Problem statement: For each line of the listing that includes the word "helper", show the whole line.

╭─ The data

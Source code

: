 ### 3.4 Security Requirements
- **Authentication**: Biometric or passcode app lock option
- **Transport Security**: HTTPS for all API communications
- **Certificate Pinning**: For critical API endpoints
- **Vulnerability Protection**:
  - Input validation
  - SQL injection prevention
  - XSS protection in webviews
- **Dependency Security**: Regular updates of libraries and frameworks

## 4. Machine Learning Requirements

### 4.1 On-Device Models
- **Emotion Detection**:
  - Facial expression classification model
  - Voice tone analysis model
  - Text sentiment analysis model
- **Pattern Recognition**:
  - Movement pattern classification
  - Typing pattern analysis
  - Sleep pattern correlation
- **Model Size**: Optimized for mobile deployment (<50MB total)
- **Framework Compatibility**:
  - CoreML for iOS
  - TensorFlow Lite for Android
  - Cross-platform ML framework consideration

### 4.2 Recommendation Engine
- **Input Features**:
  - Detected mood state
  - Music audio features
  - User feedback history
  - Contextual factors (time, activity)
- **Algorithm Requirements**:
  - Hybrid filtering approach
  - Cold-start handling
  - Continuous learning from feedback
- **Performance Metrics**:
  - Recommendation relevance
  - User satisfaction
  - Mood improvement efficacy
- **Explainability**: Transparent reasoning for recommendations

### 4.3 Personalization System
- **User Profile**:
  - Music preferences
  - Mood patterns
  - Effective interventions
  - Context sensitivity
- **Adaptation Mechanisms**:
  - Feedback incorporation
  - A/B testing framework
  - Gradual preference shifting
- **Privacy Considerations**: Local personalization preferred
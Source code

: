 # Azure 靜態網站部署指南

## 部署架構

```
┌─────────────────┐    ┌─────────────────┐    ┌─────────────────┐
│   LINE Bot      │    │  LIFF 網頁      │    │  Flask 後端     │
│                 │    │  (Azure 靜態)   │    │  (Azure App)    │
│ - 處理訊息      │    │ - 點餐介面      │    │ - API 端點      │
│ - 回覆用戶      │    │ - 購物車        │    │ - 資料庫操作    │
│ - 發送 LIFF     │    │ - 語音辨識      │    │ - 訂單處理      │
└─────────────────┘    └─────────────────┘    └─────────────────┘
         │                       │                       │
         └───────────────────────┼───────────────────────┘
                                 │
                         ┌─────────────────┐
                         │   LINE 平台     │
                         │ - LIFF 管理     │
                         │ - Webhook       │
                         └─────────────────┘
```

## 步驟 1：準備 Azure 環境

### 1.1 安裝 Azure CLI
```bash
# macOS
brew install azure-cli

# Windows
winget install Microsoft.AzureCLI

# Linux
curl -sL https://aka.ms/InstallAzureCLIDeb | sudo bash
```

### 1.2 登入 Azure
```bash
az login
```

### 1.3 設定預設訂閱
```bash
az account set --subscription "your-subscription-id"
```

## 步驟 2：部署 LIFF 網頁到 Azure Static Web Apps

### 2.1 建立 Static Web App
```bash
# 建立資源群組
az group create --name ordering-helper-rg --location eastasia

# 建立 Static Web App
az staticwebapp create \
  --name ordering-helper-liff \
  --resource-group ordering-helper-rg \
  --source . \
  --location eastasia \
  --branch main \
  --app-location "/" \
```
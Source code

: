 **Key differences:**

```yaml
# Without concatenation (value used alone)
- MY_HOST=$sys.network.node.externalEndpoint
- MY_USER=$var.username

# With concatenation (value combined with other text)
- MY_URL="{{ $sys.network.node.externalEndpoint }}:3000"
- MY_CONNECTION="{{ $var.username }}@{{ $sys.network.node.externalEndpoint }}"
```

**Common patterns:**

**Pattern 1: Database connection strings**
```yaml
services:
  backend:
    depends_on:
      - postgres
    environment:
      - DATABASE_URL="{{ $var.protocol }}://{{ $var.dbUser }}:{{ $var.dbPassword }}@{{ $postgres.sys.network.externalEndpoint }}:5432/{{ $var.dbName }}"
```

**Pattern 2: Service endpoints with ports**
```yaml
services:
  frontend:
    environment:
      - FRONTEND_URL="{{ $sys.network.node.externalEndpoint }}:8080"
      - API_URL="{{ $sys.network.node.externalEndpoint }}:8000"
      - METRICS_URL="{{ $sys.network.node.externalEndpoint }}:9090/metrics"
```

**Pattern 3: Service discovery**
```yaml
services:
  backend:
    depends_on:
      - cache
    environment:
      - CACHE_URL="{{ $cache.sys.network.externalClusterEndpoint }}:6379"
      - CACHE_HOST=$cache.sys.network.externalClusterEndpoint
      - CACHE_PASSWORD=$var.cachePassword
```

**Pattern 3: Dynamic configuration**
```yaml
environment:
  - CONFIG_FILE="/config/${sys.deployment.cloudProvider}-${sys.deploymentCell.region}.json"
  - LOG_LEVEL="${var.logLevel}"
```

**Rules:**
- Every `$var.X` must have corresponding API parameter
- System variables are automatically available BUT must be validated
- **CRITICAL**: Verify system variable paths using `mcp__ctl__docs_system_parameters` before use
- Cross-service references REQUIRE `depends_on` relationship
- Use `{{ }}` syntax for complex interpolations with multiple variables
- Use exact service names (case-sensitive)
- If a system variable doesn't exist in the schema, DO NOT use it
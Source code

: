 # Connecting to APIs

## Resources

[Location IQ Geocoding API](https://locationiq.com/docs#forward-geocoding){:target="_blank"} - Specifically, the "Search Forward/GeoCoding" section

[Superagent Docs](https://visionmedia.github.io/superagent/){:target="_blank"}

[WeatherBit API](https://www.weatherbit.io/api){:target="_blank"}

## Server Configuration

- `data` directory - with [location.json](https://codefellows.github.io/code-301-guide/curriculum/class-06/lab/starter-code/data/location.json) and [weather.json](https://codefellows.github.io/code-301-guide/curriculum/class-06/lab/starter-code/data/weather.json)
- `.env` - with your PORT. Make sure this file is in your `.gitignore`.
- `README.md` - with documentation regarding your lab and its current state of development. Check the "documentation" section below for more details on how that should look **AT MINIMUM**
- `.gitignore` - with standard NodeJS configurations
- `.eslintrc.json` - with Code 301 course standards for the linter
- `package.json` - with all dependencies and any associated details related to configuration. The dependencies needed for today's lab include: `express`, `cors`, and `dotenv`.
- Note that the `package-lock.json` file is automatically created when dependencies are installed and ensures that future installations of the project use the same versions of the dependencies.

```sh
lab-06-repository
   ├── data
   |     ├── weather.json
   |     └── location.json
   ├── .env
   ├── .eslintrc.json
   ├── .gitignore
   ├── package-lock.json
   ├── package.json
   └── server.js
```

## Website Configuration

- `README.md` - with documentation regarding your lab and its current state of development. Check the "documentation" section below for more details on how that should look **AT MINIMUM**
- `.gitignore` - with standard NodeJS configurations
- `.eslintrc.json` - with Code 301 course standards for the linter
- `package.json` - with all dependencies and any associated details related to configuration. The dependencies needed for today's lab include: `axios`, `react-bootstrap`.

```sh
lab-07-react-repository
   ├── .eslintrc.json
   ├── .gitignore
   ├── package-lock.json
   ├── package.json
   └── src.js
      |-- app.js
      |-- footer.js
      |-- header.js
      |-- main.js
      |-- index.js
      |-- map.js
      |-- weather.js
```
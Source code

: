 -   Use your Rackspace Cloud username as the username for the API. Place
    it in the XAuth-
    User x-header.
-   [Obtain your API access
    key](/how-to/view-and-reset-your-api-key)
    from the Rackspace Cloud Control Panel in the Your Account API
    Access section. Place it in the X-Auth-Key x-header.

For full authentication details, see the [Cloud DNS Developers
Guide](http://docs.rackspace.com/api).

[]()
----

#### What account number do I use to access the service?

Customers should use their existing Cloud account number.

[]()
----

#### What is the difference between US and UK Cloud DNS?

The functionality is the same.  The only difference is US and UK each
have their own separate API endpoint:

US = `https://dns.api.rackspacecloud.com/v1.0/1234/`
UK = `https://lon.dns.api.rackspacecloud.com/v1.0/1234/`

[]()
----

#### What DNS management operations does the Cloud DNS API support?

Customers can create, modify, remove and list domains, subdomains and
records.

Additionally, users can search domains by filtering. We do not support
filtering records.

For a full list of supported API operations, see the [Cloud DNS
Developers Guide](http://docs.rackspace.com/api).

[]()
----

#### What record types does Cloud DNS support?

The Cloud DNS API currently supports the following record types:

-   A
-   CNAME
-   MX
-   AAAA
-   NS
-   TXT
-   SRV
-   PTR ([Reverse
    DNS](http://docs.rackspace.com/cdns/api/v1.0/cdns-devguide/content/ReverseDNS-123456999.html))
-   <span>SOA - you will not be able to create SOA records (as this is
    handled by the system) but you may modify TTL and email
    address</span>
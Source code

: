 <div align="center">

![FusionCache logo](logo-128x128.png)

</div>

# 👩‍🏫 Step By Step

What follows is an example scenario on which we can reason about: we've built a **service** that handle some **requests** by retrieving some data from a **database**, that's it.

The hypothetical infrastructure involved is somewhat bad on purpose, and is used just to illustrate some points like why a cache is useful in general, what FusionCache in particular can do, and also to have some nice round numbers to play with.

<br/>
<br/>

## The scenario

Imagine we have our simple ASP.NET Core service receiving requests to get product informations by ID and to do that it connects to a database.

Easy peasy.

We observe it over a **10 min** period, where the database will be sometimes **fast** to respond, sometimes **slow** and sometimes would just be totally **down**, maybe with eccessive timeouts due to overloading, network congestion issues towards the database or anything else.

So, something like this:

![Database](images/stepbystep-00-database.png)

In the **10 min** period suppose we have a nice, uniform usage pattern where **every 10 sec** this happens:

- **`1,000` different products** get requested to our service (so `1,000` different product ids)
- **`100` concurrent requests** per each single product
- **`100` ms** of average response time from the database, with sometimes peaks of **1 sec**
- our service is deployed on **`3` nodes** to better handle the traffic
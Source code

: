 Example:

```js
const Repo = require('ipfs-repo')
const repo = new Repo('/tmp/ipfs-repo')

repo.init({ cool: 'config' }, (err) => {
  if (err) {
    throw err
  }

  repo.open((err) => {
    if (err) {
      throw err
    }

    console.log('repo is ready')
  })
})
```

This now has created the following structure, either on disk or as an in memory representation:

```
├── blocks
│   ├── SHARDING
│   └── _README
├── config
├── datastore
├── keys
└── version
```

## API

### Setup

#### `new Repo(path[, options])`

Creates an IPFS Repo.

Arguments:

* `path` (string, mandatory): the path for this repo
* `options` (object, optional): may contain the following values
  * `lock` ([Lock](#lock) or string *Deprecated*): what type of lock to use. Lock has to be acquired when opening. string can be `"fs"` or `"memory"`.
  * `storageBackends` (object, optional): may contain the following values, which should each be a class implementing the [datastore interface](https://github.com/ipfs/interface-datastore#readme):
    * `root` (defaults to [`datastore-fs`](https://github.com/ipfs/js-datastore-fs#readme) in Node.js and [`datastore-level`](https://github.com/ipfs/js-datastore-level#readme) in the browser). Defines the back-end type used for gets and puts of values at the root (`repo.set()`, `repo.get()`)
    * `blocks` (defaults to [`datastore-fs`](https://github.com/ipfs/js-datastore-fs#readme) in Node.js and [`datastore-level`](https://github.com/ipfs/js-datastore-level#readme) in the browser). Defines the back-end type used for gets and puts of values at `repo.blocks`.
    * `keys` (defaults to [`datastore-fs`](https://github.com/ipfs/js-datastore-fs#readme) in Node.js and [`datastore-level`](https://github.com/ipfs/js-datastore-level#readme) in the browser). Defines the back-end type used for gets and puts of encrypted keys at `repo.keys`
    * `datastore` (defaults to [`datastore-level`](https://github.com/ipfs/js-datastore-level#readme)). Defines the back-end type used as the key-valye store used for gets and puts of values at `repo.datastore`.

╰─

Response area:
az group create --name ordering-helper-rg --location eastasia
  --name ordering-helper-liff \
  --resource-group ordering-helper-rg \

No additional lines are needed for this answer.